Technology and Skills for Engineering the Future ENG5333
- Academic Session: 2024-25
- School: School of Engineering
- Credits: 10
- Level: Level 5 (SCQF level 11)
- Typically Offered: Repeated in Semesters 1 and 2
- Available to Visiting Students: Yes
- Taught Wholly by Distance Learning: Yes
- Collaborative Online International Learning: No
Short Description
The engineering industry is a diverse sector where many different approaches are required to resolve complex engineering problems. This course introduces important techniques and technologies, such as programming embedded processors, robotics, artificial intelligence and machine learning, AR/VR, and how they can work together to produce solutions to complex engineering problems.
Timetable
Course consists of 10 weeks and all learning will be delivered on-line using a combination of videoed lectures, activities and reading.
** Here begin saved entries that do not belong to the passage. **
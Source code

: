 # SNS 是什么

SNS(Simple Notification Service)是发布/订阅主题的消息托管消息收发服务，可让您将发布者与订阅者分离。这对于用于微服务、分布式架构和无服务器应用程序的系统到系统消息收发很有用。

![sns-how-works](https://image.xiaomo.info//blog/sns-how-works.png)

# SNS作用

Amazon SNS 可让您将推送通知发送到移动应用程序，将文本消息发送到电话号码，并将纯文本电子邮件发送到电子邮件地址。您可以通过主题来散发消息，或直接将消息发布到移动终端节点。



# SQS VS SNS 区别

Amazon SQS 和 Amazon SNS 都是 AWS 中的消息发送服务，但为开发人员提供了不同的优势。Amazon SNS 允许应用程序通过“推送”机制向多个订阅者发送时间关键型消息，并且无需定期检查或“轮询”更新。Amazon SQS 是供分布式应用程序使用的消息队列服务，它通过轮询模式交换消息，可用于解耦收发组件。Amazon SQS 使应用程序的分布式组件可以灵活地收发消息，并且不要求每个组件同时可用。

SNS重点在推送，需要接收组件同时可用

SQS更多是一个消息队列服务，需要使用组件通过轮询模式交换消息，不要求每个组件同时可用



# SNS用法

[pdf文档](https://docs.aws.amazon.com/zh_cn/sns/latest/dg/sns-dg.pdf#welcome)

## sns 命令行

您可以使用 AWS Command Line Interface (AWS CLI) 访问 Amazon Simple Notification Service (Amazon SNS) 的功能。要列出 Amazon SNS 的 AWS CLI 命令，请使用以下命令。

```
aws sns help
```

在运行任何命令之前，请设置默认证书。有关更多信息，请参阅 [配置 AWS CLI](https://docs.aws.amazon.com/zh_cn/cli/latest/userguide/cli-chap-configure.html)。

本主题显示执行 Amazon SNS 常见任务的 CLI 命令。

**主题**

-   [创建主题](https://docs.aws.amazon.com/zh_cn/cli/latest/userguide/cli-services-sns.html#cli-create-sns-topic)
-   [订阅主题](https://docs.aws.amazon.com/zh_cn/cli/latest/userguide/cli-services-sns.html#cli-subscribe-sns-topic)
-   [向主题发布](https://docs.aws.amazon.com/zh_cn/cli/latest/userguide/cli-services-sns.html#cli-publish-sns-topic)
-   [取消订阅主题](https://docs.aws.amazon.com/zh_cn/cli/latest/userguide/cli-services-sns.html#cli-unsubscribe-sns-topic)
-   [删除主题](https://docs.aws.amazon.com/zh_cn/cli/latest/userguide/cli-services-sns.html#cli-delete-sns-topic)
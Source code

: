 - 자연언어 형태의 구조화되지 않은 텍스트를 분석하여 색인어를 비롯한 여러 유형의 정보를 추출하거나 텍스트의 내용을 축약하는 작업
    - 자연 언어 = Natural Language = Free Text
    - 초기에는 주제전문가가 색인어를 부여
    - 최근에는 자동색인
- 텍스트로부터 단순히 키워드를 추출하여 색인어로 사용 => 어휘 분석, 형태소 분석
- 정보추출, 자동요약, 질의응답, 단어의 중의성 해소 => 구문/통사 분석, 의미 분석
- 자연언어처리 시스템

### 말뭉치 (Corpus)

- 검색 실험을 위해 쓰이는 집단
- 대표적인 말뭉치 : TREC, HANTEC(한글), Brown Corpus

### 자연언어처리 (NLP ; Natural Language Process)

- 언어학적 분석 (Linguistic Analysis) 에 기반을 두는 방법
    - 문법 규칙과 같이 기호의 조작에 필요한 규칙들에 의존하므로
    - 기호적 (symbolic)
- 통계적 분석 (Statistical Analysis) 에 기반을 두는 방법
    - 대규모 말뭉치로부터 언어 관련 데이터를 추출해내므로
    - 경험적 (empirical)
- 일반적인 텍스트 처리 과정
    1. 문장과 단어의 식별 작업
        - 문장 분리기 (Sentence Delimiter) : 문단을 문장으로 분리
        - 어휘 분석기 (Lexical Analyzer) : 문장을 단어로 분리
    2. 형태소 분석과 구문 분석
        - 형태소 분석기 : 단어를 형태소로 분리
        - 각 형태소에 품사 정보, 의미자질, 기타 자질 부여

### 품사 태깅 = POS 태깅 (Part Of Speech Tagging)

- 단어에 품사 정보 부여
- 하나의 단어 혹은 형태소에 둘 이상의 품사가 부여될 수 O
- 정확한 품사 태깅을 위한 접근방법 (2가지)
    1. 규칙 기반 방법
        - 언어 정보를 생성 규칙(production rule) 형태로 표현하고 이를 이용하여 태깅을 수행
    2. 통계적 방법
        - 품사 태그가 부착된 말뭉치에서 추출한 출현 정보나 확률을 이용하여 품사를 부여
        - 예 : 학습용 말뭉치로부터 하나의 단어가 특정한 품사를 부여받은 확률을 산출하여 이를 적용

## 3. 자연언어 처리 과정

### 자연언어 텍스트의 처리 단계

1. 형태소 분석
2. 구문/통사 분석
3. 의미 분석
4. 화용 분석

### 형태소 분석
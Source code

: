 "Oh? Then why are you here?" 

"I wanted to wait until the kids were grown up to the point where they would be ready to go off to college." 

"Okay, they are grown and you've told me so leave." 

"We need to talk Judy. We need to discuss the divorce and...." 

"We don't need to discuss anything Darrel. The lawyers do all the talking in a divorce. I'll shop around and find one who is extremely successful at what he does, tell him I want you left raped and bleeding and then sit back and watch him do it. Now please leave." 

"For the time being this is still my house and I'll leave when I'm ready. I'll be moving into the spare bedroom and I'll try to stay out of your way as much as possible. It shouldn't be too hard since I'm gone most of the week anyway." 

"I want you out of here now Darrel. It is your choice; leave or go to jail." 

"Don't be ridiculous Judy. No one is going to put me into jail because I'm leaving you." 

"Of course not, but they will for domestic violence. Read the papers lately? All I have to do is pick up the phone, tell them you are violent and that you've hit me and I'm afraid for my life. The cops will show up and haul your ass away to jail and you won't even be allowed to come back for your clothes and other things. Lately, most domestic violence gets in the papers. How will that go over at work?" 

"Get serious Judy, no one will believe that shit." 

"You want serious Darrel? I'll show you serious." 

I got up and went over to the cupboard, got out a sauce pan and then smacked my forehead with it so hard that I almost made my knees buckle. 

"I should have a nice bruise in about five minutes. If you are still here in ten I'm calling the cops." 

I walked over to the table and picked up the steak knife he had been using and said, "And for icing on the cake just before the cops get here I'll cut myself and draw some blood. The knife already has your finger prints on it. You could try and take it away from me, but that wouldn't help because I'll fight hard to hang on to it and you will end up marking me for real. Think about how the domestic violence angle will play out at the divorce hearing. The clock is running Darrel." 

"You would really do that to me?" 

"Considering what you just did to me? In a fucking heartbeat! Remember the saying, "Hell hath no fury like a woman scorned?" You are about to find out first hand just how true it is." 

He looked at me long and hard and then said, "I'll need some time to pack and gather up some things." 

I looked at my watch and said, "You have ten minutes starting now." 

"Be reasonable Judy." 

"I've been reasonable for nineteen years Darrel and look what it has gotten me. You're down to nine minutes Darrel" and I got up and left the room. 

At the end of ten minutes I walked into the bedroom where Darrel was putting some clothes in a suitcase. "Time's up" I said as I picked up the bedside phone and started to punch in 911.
This course is taught totally on-line.
Requirements of Entry
Mandatory Entry Requirements
None
Recommended Entry Requirements
Excluded Courses
none
Co-requisites
none
Assessment
Course participants will take a project-based summative assessment in which they will individually write a computer program and develop an object detection system using machine learning techniques. The course participants will be required to come up with a Gantt chart detailing the timeline and components of the project. At the end of the module, the course participant will submit a project report which will be assessed against with the following criteria:
1. Project planning (including Gantt chart and bill of materials) - 10 %
2. Quality of the computer programming code (i.e. correctness, documentation) - 15 %
3. Implementation of machine learning technique - 15 %
4. Project Report - 60 %
Are reassessment opportunities available for all summative assessments? No
$reassessOppTxtCourse Aims
The aims of this course are to:
■ provide the students with the skills and knowledge necessary to program embedded processors
■ introduce students to operating principles of typical robotics systems and their applications
■ introduce students to machine learning and AR/VR techniques
■ provide insight into professional practice for engineering projects
Intended Learning Outcomes of Course
By the end of this course students will be able to:
■ write computer programs to control embedded processors in realistic engineering scenarios;
■ compare current machines learning approaches, and design and test code for a simple machine learning algorithm;
■ apply a systematic design process to the development of a robotic / autonomous system;
■ evaluate the worth of AR/VR techniques in solving specific real-world engineering problems;
■ state the key aspects of modern engineering project management standards, and use these in engineering projects.
Minimum Requirement for Award of Credits
Students must submit all items of the course's summative assessment.